Dataset entries:
::::::::::

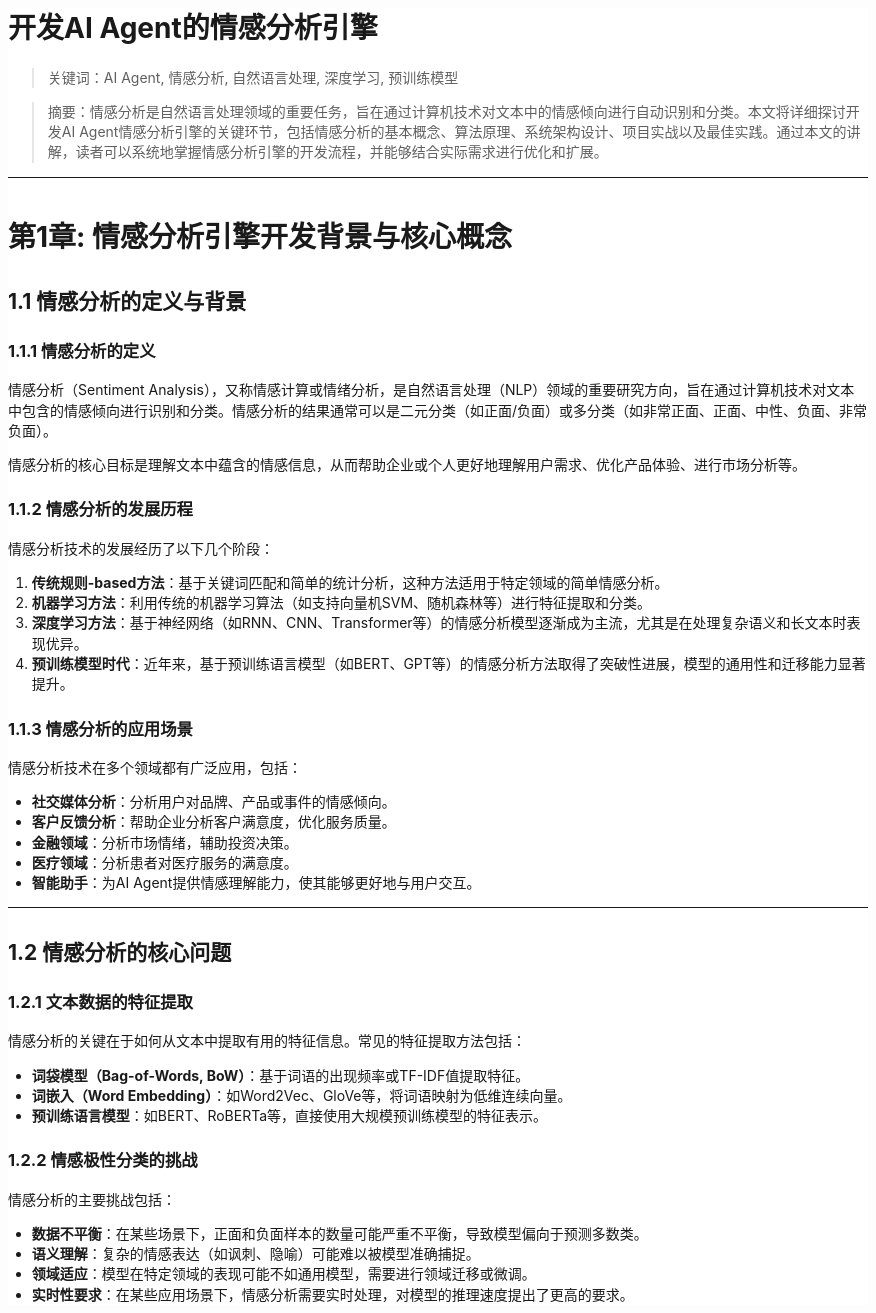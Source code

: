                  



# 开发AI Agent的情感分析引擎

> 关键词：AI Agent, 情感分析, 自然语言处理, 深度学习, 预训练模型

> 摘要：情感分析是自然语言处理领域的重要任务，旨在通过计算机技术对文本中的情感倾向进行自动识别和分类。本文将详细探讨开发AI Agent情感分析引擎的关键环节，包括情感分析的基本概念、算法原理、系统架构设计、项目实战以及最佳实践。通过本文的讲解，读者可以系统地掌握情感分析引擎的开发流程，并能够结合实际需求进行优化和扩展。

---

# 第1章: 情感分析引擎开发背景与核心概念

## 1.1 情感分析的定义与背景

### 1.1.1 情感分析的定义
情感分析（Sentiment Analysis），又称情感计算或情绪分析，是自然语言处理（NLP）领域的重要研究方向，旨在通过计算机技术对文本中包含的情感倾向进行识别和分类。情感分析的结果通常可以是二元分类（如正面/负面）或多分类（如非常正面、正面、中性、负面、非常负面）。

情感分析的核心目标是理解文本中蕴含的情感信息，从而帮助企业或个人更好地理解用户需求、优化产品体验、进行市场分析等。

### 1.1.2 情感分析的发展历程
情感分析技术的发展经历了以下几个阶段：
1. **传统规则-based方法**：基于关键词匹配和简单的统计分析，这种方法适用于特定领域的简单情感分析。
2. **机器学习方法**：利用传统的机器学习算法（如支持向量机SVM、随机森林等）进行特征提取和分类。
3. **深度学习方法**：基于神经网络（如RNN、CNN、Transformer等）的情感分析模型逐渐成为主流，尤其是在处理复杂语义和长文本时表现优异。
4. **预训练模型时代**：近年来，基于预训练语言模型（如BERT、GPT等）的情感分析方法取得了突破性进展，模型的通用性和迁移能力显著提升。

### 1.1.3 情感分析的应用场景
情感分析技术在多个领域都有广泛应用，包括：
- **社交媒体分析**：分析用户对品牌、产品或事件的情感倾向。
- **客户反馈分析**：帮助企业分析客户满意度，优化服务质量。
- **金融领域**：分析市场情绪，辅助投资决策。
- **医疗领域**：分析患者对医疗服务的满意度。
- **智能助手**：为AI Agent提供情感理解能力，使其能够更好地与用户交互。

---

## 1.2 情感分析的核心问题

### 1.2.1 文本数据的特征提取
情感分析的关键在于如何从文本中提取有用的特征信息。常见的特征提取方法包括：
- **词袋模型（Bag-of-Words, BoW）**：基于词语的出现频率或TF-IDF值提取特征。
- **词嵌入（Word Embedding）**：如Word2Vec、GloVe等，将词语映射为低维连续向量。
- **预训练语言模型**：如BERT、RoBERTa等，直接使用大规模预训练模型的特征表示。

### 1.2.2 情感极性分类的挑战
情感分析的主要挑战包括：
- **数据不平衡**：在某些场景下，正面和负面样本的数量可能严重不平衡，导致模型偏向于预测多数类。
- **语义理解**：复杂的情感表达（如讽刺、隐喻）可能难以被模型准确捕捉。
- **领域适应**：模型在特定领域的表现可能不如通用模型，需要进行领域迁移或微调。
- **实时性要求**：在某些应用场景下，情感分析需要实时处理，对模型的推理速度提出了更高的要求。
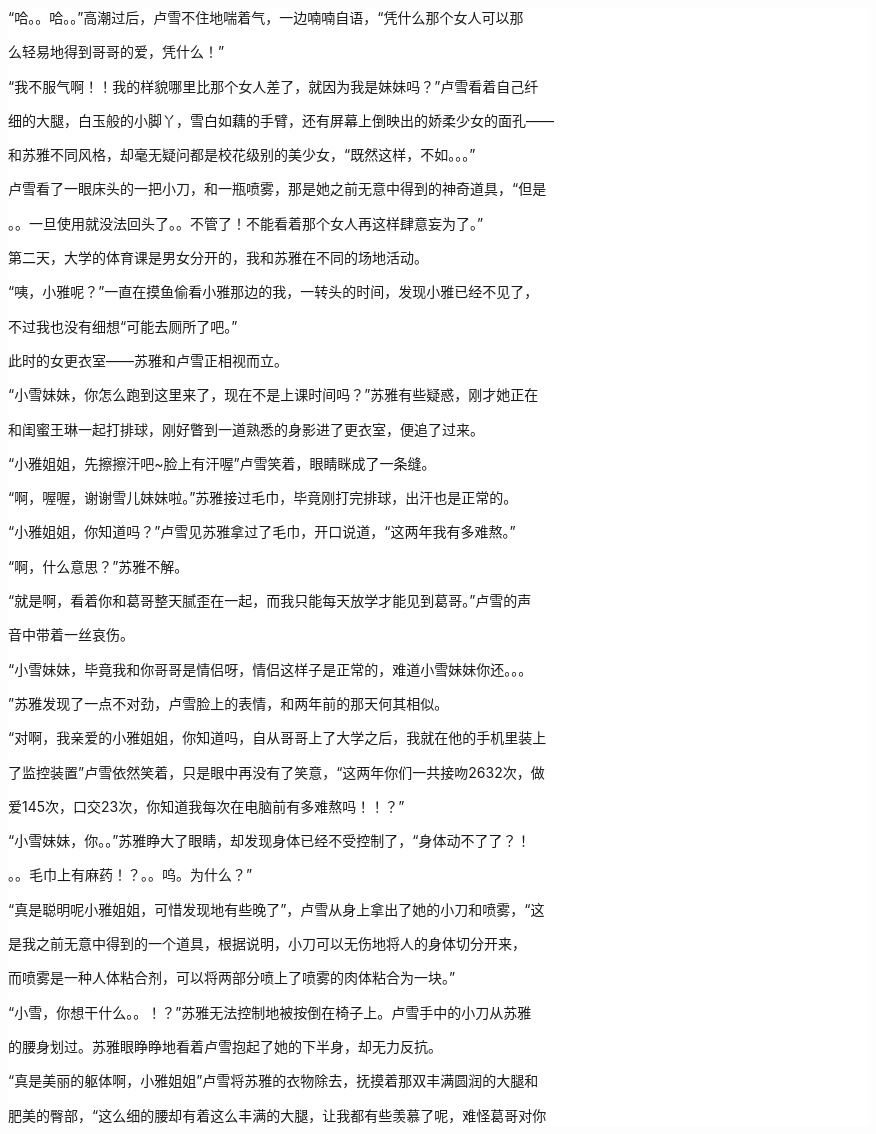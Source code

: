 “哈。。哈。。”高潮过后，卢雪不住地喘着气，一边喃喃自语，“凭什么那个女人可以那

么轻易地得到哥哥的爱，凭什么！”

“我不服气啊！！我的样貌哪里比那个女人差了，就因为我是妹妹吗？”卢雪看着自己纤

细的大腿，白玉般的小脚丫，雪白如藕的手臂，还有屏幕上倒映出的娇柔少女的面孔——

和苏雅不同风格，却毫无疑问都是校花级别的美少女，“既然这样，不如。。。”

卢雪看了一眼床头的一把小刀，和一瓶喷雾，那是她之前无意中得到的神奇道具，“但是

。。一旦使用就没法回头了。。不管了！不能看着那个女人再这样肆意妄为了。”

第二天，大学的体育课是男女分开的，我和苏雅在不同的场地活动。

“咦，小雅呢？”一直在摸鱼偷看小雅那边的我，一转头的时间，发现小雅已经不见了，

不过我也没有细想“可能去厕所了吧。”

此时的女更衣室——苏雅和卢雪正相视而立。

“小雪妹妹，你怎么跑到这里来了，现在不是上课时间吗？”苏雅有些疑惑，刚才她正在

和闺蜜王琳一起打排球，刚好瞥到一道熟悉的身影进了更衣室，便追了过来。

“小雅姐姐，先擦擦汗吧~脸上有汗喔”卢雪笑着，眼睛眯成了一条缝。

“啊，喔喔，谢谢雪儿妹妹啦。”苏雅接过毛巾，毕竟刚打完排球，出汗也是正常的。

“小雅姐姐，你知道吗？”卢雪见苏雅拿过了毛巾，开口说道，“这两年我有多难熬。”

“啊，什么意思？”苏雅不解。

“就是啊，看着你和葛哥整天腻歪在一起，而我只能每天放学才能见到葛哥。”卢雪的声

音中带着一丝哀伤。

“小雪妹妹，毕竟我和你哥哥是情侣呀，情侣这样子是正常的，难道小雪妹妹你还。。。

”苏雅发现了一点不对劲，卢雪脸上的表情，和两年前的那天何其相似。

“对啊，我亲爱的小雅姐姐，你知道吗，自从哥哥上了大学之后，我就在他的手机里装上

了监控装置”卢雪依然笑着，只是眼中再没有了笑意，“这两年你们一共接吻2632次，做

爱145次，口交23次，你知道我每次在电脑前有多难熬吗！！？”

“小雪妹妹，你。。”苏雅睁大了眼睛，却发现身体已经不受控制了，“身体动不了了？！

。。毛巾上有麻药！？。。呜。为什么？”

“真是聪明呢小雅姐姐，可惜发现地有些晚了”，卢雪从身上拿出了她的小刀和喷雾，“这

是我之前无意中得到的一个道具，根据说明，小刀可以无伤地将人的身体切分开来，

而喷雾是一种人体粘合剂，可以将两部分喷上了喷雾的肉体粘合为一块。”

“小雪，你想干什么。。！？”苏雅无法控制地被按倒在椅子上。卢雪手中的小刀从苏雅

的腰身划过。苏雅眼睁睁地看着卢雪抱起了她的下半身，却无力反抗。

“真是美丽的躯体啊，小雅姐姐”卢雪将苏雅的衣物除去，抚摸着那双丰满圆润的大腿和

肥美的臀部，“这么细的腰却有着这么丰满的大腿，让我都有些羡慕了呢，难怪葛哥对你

::::::::::

- Exercise:
Filter the entries by the string "如BERT" and copy each matching line.

- Written response:
4. **预训练模型时代**：近年来，基于预训练语言模型（如BERT、GPT等）的情感分析方法取得了突破性进展，模型的通用性和迁移能力显著提升。
- **预训练语言模型**：如BERT、RoBERTa等，直接使用大规模预训练模型的特征表示。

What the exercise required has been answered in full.